IMPLICATIONS: INSECT ION TRANSPORT AS A GENERAL MODEL FOR THE ENERGIZATION OF ANIMAL PLASMA MEMBRANES
Harvey (1980) and Harvey et al. (1983) postulated several different ion pumps, though closely related, to describe the different ion transport mechanisms in insect gastrointestinal epithelia. With the application of the proton pump hypothesis to all ouabain-insensitive insect electrogenic ion transport, the problem of different ion pumps is reduced to a common principle, satisfying the researchers’ expectation of a ‘simplicity of nature’. The primary energizing element, the proton pump, is identical in all cases. However, the different transepithelial electrochemical ion gradients have to be accomplished by different types of secondary active H+-dependent ion transport. The early invention of the primary proton pump seems to be more fundamental and conservative than the evolution of a variety of energetically coupled transporters, by which the regulation of osmotic and ionic conditions could specifically be adapted to the various requirements imposed by the different biotopes and diets of the numerous insect species.

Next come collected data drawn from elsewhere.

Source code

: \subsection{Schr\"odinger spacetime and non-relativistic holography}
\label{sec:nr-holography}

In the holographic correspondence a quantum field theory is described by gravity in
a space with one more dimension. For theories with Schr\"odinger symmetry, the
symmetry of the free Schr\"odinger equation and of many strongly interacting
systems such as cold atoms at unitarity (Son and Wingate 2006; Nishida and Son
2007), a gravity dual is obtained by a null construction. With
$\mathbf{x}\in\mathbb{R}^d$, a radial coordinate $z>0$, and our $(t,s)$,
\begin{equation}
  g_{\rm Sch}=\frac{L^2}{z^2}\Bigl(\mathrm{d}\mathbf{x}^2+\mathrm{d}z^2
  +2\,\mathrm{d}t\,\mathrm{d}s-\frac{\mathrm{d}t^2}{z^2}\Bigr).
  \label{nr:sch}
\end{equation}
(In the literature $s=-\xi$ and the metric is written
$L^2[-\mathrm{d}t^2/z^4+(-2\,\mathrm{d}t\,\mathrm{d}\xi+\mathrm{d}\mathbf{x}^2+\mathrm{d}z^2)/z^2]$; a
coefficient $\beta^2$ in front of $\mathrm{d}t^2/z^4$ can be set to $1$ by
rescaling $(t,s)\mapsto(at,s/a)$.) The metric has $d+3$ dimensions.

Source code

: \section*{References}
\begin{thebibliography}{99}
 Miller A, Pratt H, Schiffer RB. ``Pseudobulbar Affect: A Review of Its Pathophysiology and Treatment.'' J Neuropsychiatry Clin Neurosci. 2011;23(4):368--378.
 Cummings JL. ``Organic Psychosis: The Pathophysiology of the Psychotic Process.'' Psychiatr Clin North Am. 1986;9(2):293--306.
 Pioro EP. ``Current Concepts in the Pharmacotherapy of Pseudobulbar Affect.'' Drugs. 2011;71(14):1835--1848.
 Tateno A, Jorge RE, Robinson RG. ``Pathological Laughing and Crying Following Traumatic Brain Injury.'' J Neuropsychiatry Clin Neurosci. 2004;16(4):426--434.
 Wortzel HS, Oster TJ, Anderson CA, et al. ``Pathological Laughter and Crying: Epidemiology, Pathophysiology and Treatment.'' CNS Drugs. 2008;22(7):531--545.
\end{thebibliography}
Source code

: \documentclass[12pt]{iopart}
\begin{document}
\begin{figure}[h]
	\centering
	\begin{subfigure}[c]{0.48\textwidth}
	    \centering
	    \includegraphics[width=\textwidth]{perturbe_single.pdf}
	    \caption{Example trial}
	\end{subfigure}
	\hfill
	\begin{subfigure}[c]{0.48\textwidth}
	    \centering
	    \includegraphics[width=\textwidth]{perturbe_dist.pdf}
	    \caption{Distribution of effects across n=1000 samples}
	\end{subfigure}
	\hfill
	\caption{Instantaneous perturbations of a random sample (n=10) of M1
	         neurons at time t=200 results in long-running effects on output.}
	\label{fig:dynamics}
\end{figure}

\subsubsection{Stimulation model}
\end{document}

In addition, increasing knowledge about other plasma membrane V-ATPases (see Gluck, 1992; Brown et al. 1992; Harvey, 1992) may even permit one to speculate that many of the controversial epithelial transport mechanisms in vertebrate tissues, such as the K+ transport in the stria vascularis of the inner ear (Runhaar et al. 1991), are energized by a V-ATPase and not, or not exclusively, by the common Na+/K+-ATPase. Thus, V-ATPases in animal plasma membranes may serve not only for acid secretion, as in urinary epithelia (see Gluck, 1992; Brown et al. 1992) or osteoclasts (see Chatterjee et al. 1992), but also for energizing water and solute transport by secondary active transport processes. A more widespread membrane energization by a V-ATPase would break the dogma of the Na+/K+-ATPase as the single energizing ion pump in animal plasma membranes, irrespective of the discovery of further new primary ion pumps (such as the chloride pump in Acetabularia acetabulum;Ikeda et al. 1990). It looks as if Harvey’s (1980) foreseeing statement turned out to be true: ‘It is not that the insect gut is an unfavorable object of study but rather that the analysis of the gut has been uneven’; Wigglesworth’s faith in the value of insects as suitable objects for physiological analysis is justified once again (see Wigglesworth, 1948).
Supported by the DFG (Wi 698) and the EEC (SC 1 *-CT90-0480). I am greatly indebted to Helmut Wieczorek for intense discussion and continuous support of my work and to Bruni Forg-Brey, Alexandra Lepier, Giinter Loffelmann, Andi Speiser and Bernhard Zimmermann for excellent cooperation. Furthermore, I would like to thank Wolfgang Zeiske and Bill Harvey for helpful comments on the manuscript.